2020 Fiscal Year Research-status Report
慢性咀嚼筋痛発症過程における中枢神経系の機能的変化の機序の解明
Project/Area Number |
20K10116
|
Research Institution | Hiroshima University |
Principal Investigator |
吉田 充広 広島大学, 病院(歯), 講師 (40364153)
|
Project Period (FY) |
2020-04-01 – 2023-03-31
|
Keywords | 慢性咀嚼筋痛 |
Outline of Annual Research Achievements |
今年度は、これまで予備実験で行ってきていたカラゲナン誘発性ラット慢性咀嚼筋痛モデルの標本数を増やし、急性痛期から慢性痛期にかけて、「疼痛行動」を評価することで、「動物モデルの確立」を目指した。 雄性 Sprauge-Dawleyラット右側咬筋部に3%カラゲナンを注入し、von Frey test、およびAceton testによる疼痛行動の経時的変化を観察した。

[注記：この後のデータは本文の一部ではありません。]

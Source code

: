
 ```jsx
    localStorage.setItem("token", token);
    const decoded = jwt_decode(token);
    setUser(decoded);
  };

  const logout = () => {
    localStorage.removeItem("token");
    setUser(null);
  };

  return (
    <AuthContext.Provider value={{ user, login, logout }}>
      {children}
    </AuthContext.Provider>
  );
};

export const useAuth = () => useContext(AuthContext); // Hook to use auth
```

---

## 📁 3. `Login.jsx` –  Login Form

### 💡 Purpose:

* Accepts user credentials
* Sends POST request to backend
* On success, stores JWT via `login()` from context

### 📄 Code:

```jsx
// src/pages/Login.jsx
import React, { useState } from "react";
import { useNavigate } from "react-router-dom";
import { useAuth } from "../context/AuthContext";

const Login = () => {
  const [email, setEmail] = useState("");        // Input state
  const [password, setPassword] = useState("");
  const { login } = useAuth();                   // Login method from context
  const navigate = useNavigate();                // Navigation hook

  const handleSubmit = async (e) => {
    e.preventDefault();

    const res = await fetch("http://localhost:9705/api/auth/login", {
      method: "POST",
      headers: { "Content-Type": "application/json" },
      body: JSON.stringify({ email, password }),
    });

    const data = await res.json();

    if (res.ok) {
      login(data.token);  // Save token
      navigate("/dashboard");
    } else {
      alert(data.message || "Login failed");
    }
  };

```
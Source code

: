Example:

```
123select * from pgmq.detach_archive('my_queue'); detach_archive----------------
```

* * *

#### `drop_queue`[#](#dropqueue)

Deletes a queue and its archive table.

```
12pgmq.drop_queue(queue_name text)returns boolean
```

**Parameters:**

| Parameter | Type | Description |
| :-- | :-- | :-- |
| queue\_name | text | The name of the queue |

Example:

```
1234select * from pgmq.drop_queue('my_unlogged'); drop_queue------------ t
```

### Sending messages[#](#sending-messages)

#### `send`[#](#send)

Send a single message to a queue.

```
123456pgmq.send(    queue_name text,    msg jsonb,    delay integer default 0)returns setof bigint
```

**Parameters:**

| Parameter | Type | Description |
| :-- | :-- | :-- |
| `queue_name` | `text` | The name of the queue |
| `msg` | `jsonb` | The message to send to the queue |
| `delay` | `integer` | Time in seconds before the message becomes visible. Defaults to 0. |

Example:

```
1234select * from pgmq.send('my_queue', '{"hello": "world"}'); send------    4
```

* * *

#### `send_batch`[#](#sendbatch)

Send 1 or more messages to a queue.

この結果、カラゲナン投与後、約24時間まではvon Frey testの閾値が低下し、投与後4週間まで閾値の低下が継続することが確認された。このことから、この動物モデルでは、カラゲナン投与後、約24時間まで急性痛が発症し、投与後1週間で慢性痛期に移行し、投与後2週間から4週間まで慢性痛が続くことが予想された。次に、カラゲナン咬筋注入による慢性痛の発症過程における、マイクログリアの関与を探索するため、マイクログリア活性抑制剤投与(ミノサイクリン)をカラゲナンの咬筋内投与3日前から毎日行った群と、マイクログリア活性抑制剤投与をカラゲナンの咬筋内投与2週間後から毎日行った群で疼痛行動を比較した。前者の群ではカラゲナンの投与後約24時間までvon Frey testの閾値が低下したが、投与後約1週間で閾値の有意な低下はみられなくなった。後者の群ではカラゲナン投与後、約24時間まではvon Frey testの閾値が低下し、投与後4週間まで閾値の低下が継続することが確認された。また、アストロサイト活性化抑制剤(DL-フルオロクエン酸 バリウム塩)による慢性痛の発症過程におけるアストロサイトの関与の探索も行っているが、薬剤投与方法が確立せず安定した結果が得られていない。 これまでの研究から、「動物モデルの確立」はほぼできたものと考えている。また、慢性咀嚼筋痛の発症には、急性痛期でのマイクログリアの活性が関与を予測している。
|
Current Status of Research Progress |
Current Status of Research Progress
4: Progress in research has been delayed.
Reason
新型コロナウイルスの感染拡大により、研究に必要な器具や薬品(マスク、アルコール、マイクロピペットのチップ)が手に入らない時期があり、研究を中断せざる負えない時期があった。また、緊急事態宣言の発令中は、動物実験のための講習会等の開催も制限を受けたため、研究の開始時期が遅くなった。
|
Strategy for Future Research Activity |
今後は、カラゲナン誘発性ラット慢性咀嚼筋痛モデルにアストロサイト活性化抑制剤(DL-フルオロクエン酸 バリウム塩)の投与方法を確立し、惹起されるラットの疼痛行動および咀嚼筋活動に起こる変化を比較検討しする。また、筋電図測定による動物モデルの咀嚼筋活動の観察を行う予定である。
|
Causes of Carryover |
新型コロナウイルスの感染拡大により、研究に必要な器具や薬品(マスク、アルコール、マイクロピペットのチップ)が手に入らない時期があり、研究を中断せざる負えない時期があった。また、参加を予定していた学会が中止もしくは、web開催となったため、旅費の使用がなかった。 今年度は、アストロサイト活性化抑制剤や実験動物への薬剤投与に必要な器具の購入をする予定である。